======== Records for this exercise ========

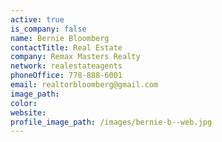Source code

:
 ```yaml
---
active: true
is_company: false
name: Bernie Bloomberg
contactTitle: Real Estate
company: Remax Masters Realty
network: realestateagents
phoneOffice: 778-888-6001
email: realtorbloomberg@gmail.com
image_path:
color:
website:
profile_image_path: /images/bernie-b--web.jpg
---
```



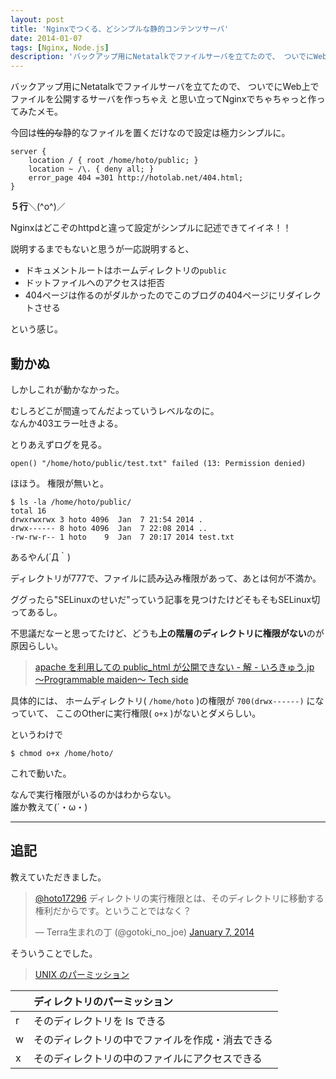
 ```yaml
---
layout: post
title: 'Nginxでつくる、どシンプルな静的コンテンツサーバ'
date: 2014-01-07
tags: [Nginx, Node.js]
description: 'バックアップ用にNetatalkでファイルサーバを立てたので、 ついでにWeb上でファイルを公開するサーバを作っちゃえ と思い立ってNginxでちゃちゃっと作ってみたメモ。'
---
```


バックアップ用にNetatalkでファイルサーバを立てたので、
ついでにWeb上でファイルを公開するサーバを作っちゃえ と思い立ってNginxでちゃちゃっと作ってみたメモ。

今回は<del>性的な</del>静的なファイルを置くだけなので設定は極力シンプルに。

```
server {
    location / { root /home/hoto/public; }
    location ~ /\. { deny all; }
    error_page 404 =301 http://hotolab.net/404.html;
}
```

**５行**＼(^o^)／

Nginxはどこぞのhttpdと違って設定がシンプルに記述できてイイネ！！

説明するまでもないと思うが一応説明すると、

- ドキュメントルートはホームディレクトリの`public`
- ドットファイルへのアクセスは拒否
- 404ページは作るのがダルかったのでこのブログの404ページにリダイレクトさせる

という感じ。

## 動かぬ
しかしこれが動かなかった。

むしろどこが間違ってんだよっていうレベルなのに。  
なんか403エラー吐きよる。

とりあえずログを見る。

```
open() "/home/hoto/public/test.txt" failed (13: Permission denied)
```

ほほう。
権限が無いと。

```
$ ls -la /home/hoto/public/
total 16
drwxrwxrwx 3 hoto 4096  Jan  7 21:54 2014 .
drwx------ 8 hoto 4096  Jan  7 22:08 2014 ..
-rw-rw-r-- 1 hoto    9  Jan  7 20:17 2014 test.txt
```

あるやん(´Д｀)

ディレクトリが777で、ファイルに読み込み権限があって、あとは何が不満か。

ググったら"SELinuxのせいだ"っていう記事を見つけたけどそもそもSELinux切ってあるし。

不思議だなーと思ってたけど、どうも**上の階層のディレクトリに権限がない**のが原因らしい。

> [apache を利用しての public_html が公開できない - 解 - いろきゅう.jp ～Programmable maiden～ Tech side](http://d.hatena.ne.jp/ir9Ex/20061109/1163066167)

具体的には、
ホームディレクトリ( `/home/hoto` )の権限が `700(drwx------)` になっていて、
ここのOtherに実行権限( `o+x` )がないとダメらしい。

というわけで

```
$ chmod o+x /home/hoto/
```

これで動いた。

なんで実行権限がいるのかはわからない。  
誰か教えて(´・ω・)

---

## 追記
教えていただきました。

<blockquote class="twitter-tweet" data-conversation="none" lang="en"><p><a href="https://twitter.com/hoto17296">@hoto17296</a> ディレクトリの実行権限とは、そのディレクトリに移動する権利だからです。ということではなく？</p>&mdash; Terra生まれの丁 (@gotoki_no_joe) <a href="https://twitter.com/gotoki_no_joe/statuses/420560667725156352">January 7, 2014</a></blockquote>

そういうことでした。

> [UNIX のパーミッション](http://www.loveruby.net/ja/misc/perm.html)

|| ディレクトリのパーミッション |
|---|:---|
| r | そのディレクトリを ls できる |
| w | そのディレクトリの中でファイルを作成・消去できる |
| x | そのディレクトリの中のファイルにアクセスできる |
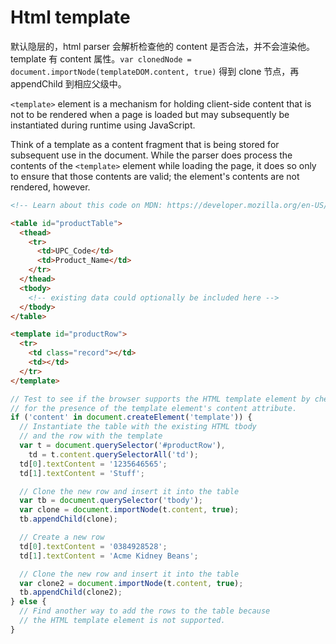 # Html template

默认隐层的，html parser 会解析检查他的 content 是否合法，并不会渲染他。template 有 content 属性。`var clonedNode = document.importNode(templateDOM.content, true)` 得到 clone 节点，再 appendChild 到相应父级中。

`<template>` element is a mechanism for holding client-side content that is not to be rendered when a page is loaded but may subsequently be instantiated during runtime using JavaScript.

Think of a template as a content fragment that is being stored for subsequent use in the document. While the parser does process the contents of the `<template>` element while loading the page, it does so only to ensure that those contents are valid; the element's contents are not rendered, however.

```html
<!-- Learn about this code on MDN: https://developer.mozilla.org/en-US/docs/Web/HTML/Element/template -->

<table id="productTable">
  <thead>
    <tr>
      <td>UPC_Code</td>
      <td>Product_Name</td>
    </tr>
  </thead>
  <tbody>
    <!-- existing data could optionally be included here -->
  </tbody>
</table>

<template id="productRow">
  <tr>
    <td class="record"></td>
    <td></td>
  </tr>
</template>
```

```javascript
// Test to see if the browser supports the HTML template element by checking
// for the presence of the template element's content attribute.
if ('content' in document.createElement('template')) {
  // Instantiate the table with the existing HTML tbody
  // and the row with the template
  var t = document.querySelector('#productRow'),
    td = t.content.querySelectorAll('td');
  td[0].textContent = '1235646565';
  td[1].textContent = 'Stuff';

  // Clone the new row and insert it into the table
  var tb = document.querySelector('tbody');
  var clone = document.importNode(t.content, true);
  tb.appendChild(clone);

  // Create a new row
  td[0].textContent = '0384928528';
  td[1].textContent = 'Acme Kidney Beans';

  // Clone the new row and insert it into the table
  var clone2 = document.importNode(t.content, true);
  tb.appendChild(clone2);
} else {
  // Find another way to add the rows to the table because
  // the HTML template element is not supported.
}
```
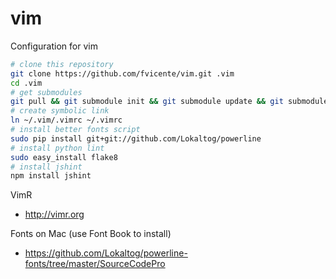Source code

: vim
===

Configuration for vim

```sh
# clone this repository
git clone https://github.com/fvicente/vim.git .vim
cd .vim
# get submodules
git pull && git submodule init && git submodule update && git submodule status
# create symbolic link
ln ~/.vim/.vimrc ~/.vimrc
# install better fonts script
sudo pip install git+git://github.com/Lokaltog/powerline
# install python lint
sudo easy_install flake8
# install jshint
npm install jshint
```

VimR
- http://vimr.org

Fonts on Mac (use Font Book to install)
- https://github.com/Lokaltog/powerline-fonts/tree/master/SourceCodePro
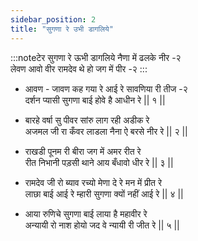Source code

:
 ```yaml
---
sidebar_position: 2
title: "सुगणा रे उभी डागलिये"
---
```


:::noteटेर
सुगणा रे ऊभी डागलिये नैणा में ढलके नीर -२ <br/>
लेवण आवो वीर रामदेव थे हो जग में पीर -२
:::

- आवण - जावण कह गया रे आई रे सावणिया री तीज -२ <br/>
  दर्शन प्यासी सुगणा बाई होवे है आधीन रे || १ ||

- बारहे वर्षा सु पीवर सांरु लाग रही अडीक रे <br/>
  अजमल जी रा कँवर लाडला नैना ऐ बरसे नीर रे || २ ||

- राखडी पूनम री बीरा जग में अमर रीत रे <br/>
  रीत निभानी पड़सी थाने आय बँधावो धीर रे || ३ ||

- रामदेव जी रो ब्याव रच्यो मेणा दे रे मन में प्रीत रे <br/>
  लाछा बाई आई रे म्हारी सुगणा क्यों नहीं आई रे || ४ ||

- आया रुणिचे सुगणा बाई लाया है महावीर रे <br/>
  अन्यायी रो नाश होयो जद वे न्यायी री जीत रे || ५ ||
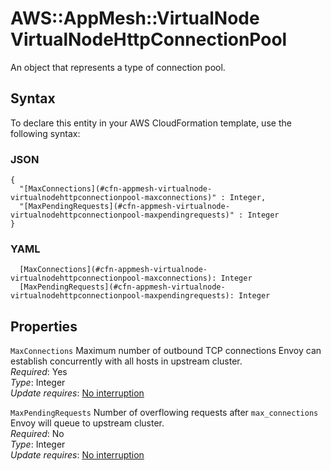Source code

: # AWS::AppMesh::VirtualNode VirtualNodeHttpConnectionPool<a name="aws-properties-appmesh-virtualnode-virtualnodehttpconnectionpool"></a>

An object that represents a type of connection pool\.

## Syntax<a name="aws-properties-appmesh-virtualnode-virtualnodehttpconnectionpool-syntax"></a>

To declare this entity in your AWS CloudFormation template, use the following syntax:

### JSON<a name="aws-properties-appmesh-virtualnode-virtualnodehttpconnectionpool-syntax.json"></a>

```
{
  "[MaxConnections](#cfn-appmesh-virtualnode-virtualnodehttpconnectionpool-maxconnections)" : Integer,
  "[MaxPendingRequests](#cfn-appmesh-virtualnode-virtualnodehttpconnectionpool-maxpendingrequests)" : Integer
}
```

### YAML<a name="aws-properties-appmesh-virtualnode-virtualnodehttpconnectionpool-syntax.yaml"></a>

```
  [MaxConnections](#cfn-appmesh-virtualnode-virtualnodehttpconnectionpool-maxconnections): Integer
  [MaxPendingRequests](#cfn-appmesh-virtualnode-virtualnodehttpconnectionpool-maxpendingrequests): Integer
```

## Properties<a name="aws-properties-appmesh-virtualnode-virtualnodehttpconnectionpool-properties"></a>

`MaxConnections`  <a name="cfn-appmesh-virtualnode-virtualnodehttpconnectionpool-maxconnections"></a>
Maximum number of outbound TCP connections Envoy can establish concurrently with all hosts in upstream cluster\.  
*Required*: Yes  
*Type*: Integer  
*Update requires*: [No interruption](https://docs.aws.amazon.com/AWSCloudFormation/latest/UserGuide/using-cfn-updating-stacks-update-behaviors.html#update-no-interrupt)

`MaxPendingRequests`  <a name="cfn-appmesh-virtualnode-virtualnodehttpconnectionpool-maxpendingrequests"></a>
Number of overflowing requests after `max_connections` Envoy will queue to upstream cluster\.  
*Required*: No  
*Type*: Integer  
*Update requires*: [No interruption](https://docs.aws.amazon.com/AWSCloudFormation/latest/UserGuide/using-cfn-updating-stacks-update-behaviors.html#update-no-interrupt)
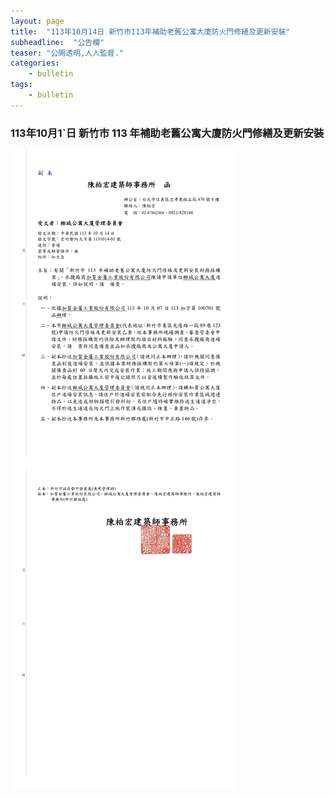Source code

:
 ```yaml
---
layout: page
title:  "113年10月14日 新竹市113年補助老舊公寓大廈防火門修繕及更新安裝"
subheadline:  "公告欄"
teaser: "公開透明,人人監督."
categories:
    - bulletin
tags:
    - bulletin
---
```


### 113年10月1ˋ日 新竹市 113 年補助老舊公寓大廈防火門修繕及更新安裝

![](https://github.com/coconutcity30050/community27/blob/gh-pages/assets/bulletin/20241014-%E6%96%B0%E7%AB%B9%E5%B8%82%20113%20%E5%B9%B4%E8%A3%9C%E5%8A%A9%E8%80%81%E8%88%8A%E5%85%AC%E5%AF%93%E5%A4%A7%E5%BB%88%E9%98%B2%E7%81%AB%E9%96%80%E4%BF%AE%E7%B9%95%E5%8F%8A%E6%9B%B4%E6%96%B0%E5%AE%89%E8%A3%9D.jpg?raw=true)

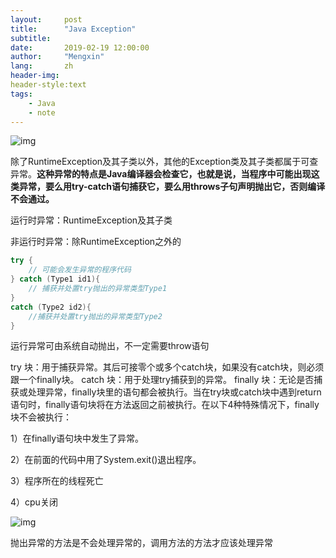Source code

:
 ```yaml
---
layout:     post
title:      "Java Exception"
subtitle:   
date:       2019-02-19 12:00:00
author:     "Mengxin"
lang:       zh
header-img: 
header-style:text
tags:
    - Java
    - note
---
```


![img](https://img-my.csdn.net/uploads/201211/27/1354020417_5176.jpg)

 除了RuntimeException及其子类以外，其他的Exception类及其子类都属于可查异常。**这种异常的特点是Java编译器会检查它，也就是说，当程序中可能出现这类异常，要么用try-catch语句捕获它，要么用throws子句声明抛出它，否则编译不会通过。**

运行时异常：RuntimeException及其子类

非运行时异常：除RuntimeException之外的

```java
try {
    // 可能会发生异常的程序代码
} catch (Type1 id1){
    // 捕获并处置try抛出的异常类型Type1
}
catch (Type2 id2){
    //捕获并处置try抛出的异常类型Type2
}
```

运行异常可由系统自动抛出，不一定需要throw语句

try 块：用于捕获异常。其后可接零个或多个catch块，如果没有catch块，则必须跟一个finally块。
catch 块：用于处理try捕获到的异常。
finally 块：无论是否捕获或处理异常，finally块里的语句都会被执行。当在try块或catch块中遇到return语句时，finally语句块将在方法返回之前被执行。在以下4种特殊情况下，finally块不会被执行：

1）在finally语句块中发生了异常。

2）在前面的代码中用了System.exit()退出程序。

3）程序所在的线程死亡

4）cpu关闭



![img](https://img-my.csdn.net/uploads/201211/27/1354022670_6403.jpg)

抛出异常的方法是不会处理异常的，调用方法的方法才应该处理异常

========

#### What to work on
From the records above, copy every line that includes the word "properties".

#### Response to this exercise
: # AWS::AppMesh::VirtualNode VirtualNodeHttpConnectionPool<a name="aws-properties-appmesh-virtualnode-virtualnodehttpconnectionpool"></a>
## Syntax<a name="aws-properties-appmesh-virtualnode-virtualnodehttpconnectionpool-syntax"></a>
### JSON<a name="aws-properties-appmesh-virtualnode-virtualnodehttpconnectionpool-syntax.json"></a>
### YAML<a name="aws-properties-appmesh-virtualnode-virtualnodehttpconnectionpool-syntax.yaml"></a>
## Properties<a name="aws-properties-appmesh-virtualnode-virtualnodehttpconnectionpool-properties"></a>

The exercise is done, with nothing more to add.